Hemos hablado del deísmo de Voltaire, y la expresión es conveniente para distinguir de las diversas formas de teología mística, que niegan melancólicamente cualquier pretensión de ser racional, el lugar de detención de los espíritus demasiado profundamente penetrados con las objeciones racionalistas de Voltaire para aceptar revelación, y tampoco demasiado timorato o demasiado confiado para consentir en una solución neutral. Sin embargo, es injusto atribuirle a Voltaire una adhesión perfecta a la idea deística. Durante la primera mitad de su vida no hay duda 281que flotaba en su mente, como en tantos otros, de forma aleatoria, como la verdadera explicación del mundo. Su introducción a la enseñanza de Newton daría una forma más firme a tal creencia. Él de hecho nos dijo que era así.
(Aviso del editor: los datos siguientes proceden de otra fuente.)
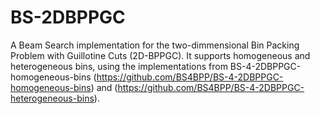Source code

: # BS-2DBPPGC

A Beam Search implementation for the two-dimmensional Bin Packing Problem with Guillotine Cuts (2D-BPPGC). It supports homogeneous and heterogeneous bins, using the implementations from BS-4-2DBPPGC-homogeneous-bins (https://github.com/BS4BPP/BS-4-2DBPPGC-homogeneous-bins) and (https://github.com/BS4BPP/BS-4-2DBPPGC-heterogeneous-bins).
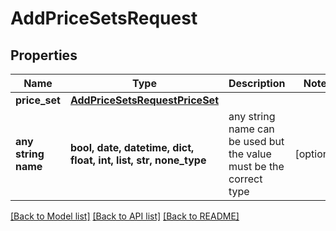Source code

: # AddPriceSetsRequest


## Properties
Name | Type | Description | Notes
------------ | ------------- | ------------- | -------------
**price_set** | [**AddPriceSetsRequestPriceSet**](AddPriceSetsRequestPriceSet.md) |  | 
**any string name** | **bool, date, datetime, dict, float, int, list, str, none_type** | any string name can be used but the value must be the correct type | [optional]

[[Back to Model list]](../README.md#documentation-for-models) [[Back to API list]](../README.md#documentation-for-api-endpoints) [[Back to README]](../README.md)


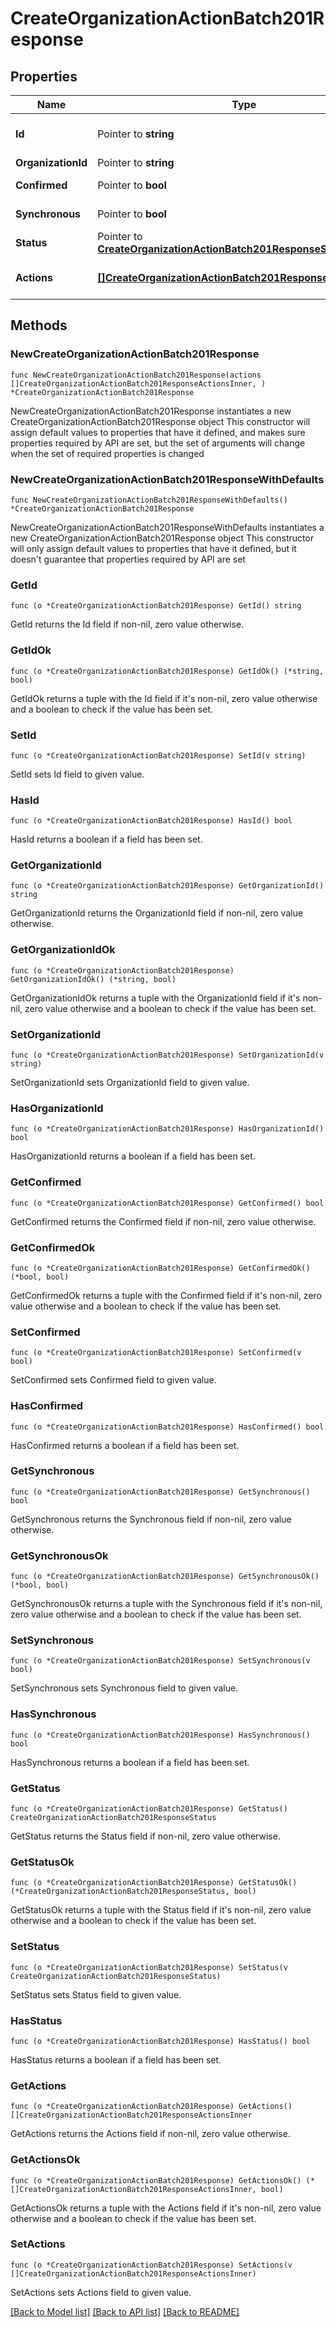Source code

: # CreateOrganizationActionBatch201Response

## Properties

Name | Type | Description | Notes
------------ | ------------- | ------------- | -------------
**Id** | Pointer to **string** | ID of the action batch. Can be used to check the status of the action batch at /organizations/{organizationId}/actionBatches/{actionBatchId} | [optional] 
**OrganizationId** | Pointer to **string** | ID of the organization this action batch belongs to | [optional] 
**Confirmed** | Pointer to **bool** | Flag describing whether the action should be previewed before executing or not | [optional] 
**Synchronous** | Pointer to **bool** | Flag describing whether actions should run synchronously or asynchronously | [optional] 
**Status** | Pointer to [**CreateOrganizationActionBatch201ResponseStatus**](CreateOrganizationActionBatch201ResponseStatus.md) |  | [optional] 
**Actions** | [**[]CreateOrganizationActionBatch201ResponseActionsInner**](CreateOrganizationActionBatch201ResponseActionsInner.md) | A set of changes made as part of this action (&lt;a href&#x3D;&#39;https://developer.cisco.com/meraki/api/#/rest/guides/action-batches/&#39;&gt;more details&lt;/a&gt;) | 

## Methods

### NewCreateOrganizationActionBatch201Response

`func NewCreateOrganizationActionBatch201Response(actions []CreateOrganizationActionBatch201ResponseActionsInner, ) *CreateOrganizationActionBatch201Response`

NewCreateOrganizationActionBatch201Response instantiates a new CreateOrganizationActionBatch201Response object
This constructor will assign default values to properties that have it defined,
and makes sure properties required by API are set, but the set of arguments
will change when the set of required properties is changed

### NewCreateOrganizationActionBatch201ResponseWithDefaults

`func NewCreateOrganizationActionBatch201ResponseWithDefaults() *CreateOrganizationActionBatch201Response`

NewCreateOrganizationActionBatch201ResponseWithDefaults instantiates a new CreateOrganizationActionBatch201Response object
This constructor will only assign default values to properties that have it defined,
but it doesn't guarantee that properties required by API are set

### GetId

`func (o *CreateOrganizationActionBatch201Response) GetId() string`

GetId returns the Id field if non-nil, zero value otherwise.

### GetIdOk

`func (o *CreateOrganizationActionBatch201Response) GetIdOk() (*string, bool)`

GetIdOk returns a tuple with the Id field if it's non-nil, zero value otherwise
and a boolean to check if the value has been set.

### SetId

`func (o *CreateOrganizationActionBatch201Response) SetId(v string)`

SetId sets Id field to given value.

### HasId

`func (o *CreateOrganizationActionBatch201Response) HasId() bool`

HasId returns a boolean if a field has been set.

### GetOrganizationId

`func (o *CreateOrganizationActionBatch201Response) GetOrganizationId() string`

GetOrganizationId returns the OrganizationId field if non-nil, zero value otherwise.

### GetOrganizationIdOk

`func (o *CreateOrganizationActionBatch201Response) GetOrganizationIdOk() (*string, bool)`

GetOrganizationIdOk returns a tuple with the OrganizationId field if it's non-nil, zero value otherwise
and a boolean to check if the value has been set.

### SetOrganizationId

`func (o *CreateOrganizationActionBatch201Response) SetOrganizationId(v string)`

SetOrganizationId sets OrganizationId field to given value.

### HasOrganizationId

`func (o *CreateOrganizationActionBatch201Response) HasOrganizationId() bool`

HasOrganizationId returns a boolean if a field has been set.

### GetConfirmed

`func (o *CreateOrganizationActionBatch201Response) GetConfirmed() bool`

GetConfirmed returns the Confirmed field if non-nil, zero value otherwise.

### GetConfirmedOk

`func (o *CreateOrganizationActionBatch201Response) GetConfirmedOk() (*bool, bool)`

GetConfirmedOk returns a tuple with the Confirmed field if it's non-nil, zero value otherwise
and a boolean to check if the value has been set.

### SetConfirmed

`func (o *CreateOrganizationActionBatch201Response) SetConfirmed(v bool)`

SetConfirmed sets Confirmed field to given value.

### HasConfirmed

`func (o *CreateOrganizationActionBatch201Response) HasConfirmed() bool`

HasConfirmed returns a boolean if a field has been set.

### GetSynchronous

`func (o *CreateOrganizationActionBatch201Response) GetSynchronous() bool`

GetSynchronous returns the Synchronous field if non-nil, zero value otherwise.

### GetSynchronousOk

`func (o *CreateOrganizationActionBatch201Response) GetSynchronousOk() (*bool, bool)`

GetSynchronousOk returns a tuple with the Synchronous field if it's non-nil, zero value otherwise
and a boolean to check if the value has been set.

### SetSynchronous

`func (o *CreateOrganizationActionBatch201Response) SetSynchronous(v bool)`

SetSynchronous sets Synchronous field to given value.

### HasSynchronous

`func (o *CreateOrganizationActionBatch201Response) HasSynchronous() bool`

HasSynchronous returns a boolean if a field has been set.

### GetStatus

`func (o *CreateOrganizationActionBatch201Response) GetStatus() CreateOrganizationActionBatch201ResponseStatus`

GetStatus returns the Status field if non-nil, zero value otherwise.

### GetStatusOk

`func (o *CreateOrganizationActionBatch201Response) GetStatusOk() (*CreateOrganizationActionBatch201ResponseStatus, bool)`

GetStatusOk returns a tuple with the Status field if it's non-nil, zero value otherwise
and a boolean to check if the value has been set.

### SetStatus

`func (o *CreateOrganizationActionBatch201Response) SetStatus(v CreateOrganizationActionBatch201ResponseStatus)`

SetStatus sets Status field to given value.

### HasStatus

`func (o *CreateOrganizationActionBatch201Response) HasStatus() bool`

HasStatus returns a boolean if a field has been set.

### GetActions

`func (o *CreateOrganizationActionBatch201Response) GetActions() []CreateOrganizationActionBatch201ResponseActionsInner`

GetActions returns the Actions field if non-nil, zero value otherwise.

### GetActionsOk

`func (o *CreateOrganizationActionBatch201Response) GetActionsOk() (*[]CreateOrganizationActionBatch201ResponseActionsInner, bool)`

GetActionsOk returns a tuple with the Actions field if it's non-nil, zero value otherwise
and a boolean to check if the value has been set.

### SetActions

`func (o *CreateOrganizationActionBatch201Response) SetActions(v []CreateOrganizationActionBatch201ResponseActionsInner)`

SetActions sets Actions field to given value.



[[Back to Model list]](../README.md#documentation-for-models) [[Back to API list]](../README.md#documentation-for-api-endpoints) [[Back to README]](../README.md)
Menciona que en el transcurso de varias entrevistas que tuvo con el doctor Samuel Clarke en 1726, este filósofo nunca pronunció el nombre de Dios sin un curioso aire de asombro y auto recolección, y conmemora la impresión que la vista de este hábito, y reflexión sobre su significado, hecho sobre él221 . Todavía no era un elemento de creencia muy activo o vital con él incluso entonces, sino más bien de la naturaleza de las figuras poéticas más sublimes.

Oui, dans le sein de Dieu, loin de ce corps mortel, 
L'esprit semble écouter la voix l'Eternel222 .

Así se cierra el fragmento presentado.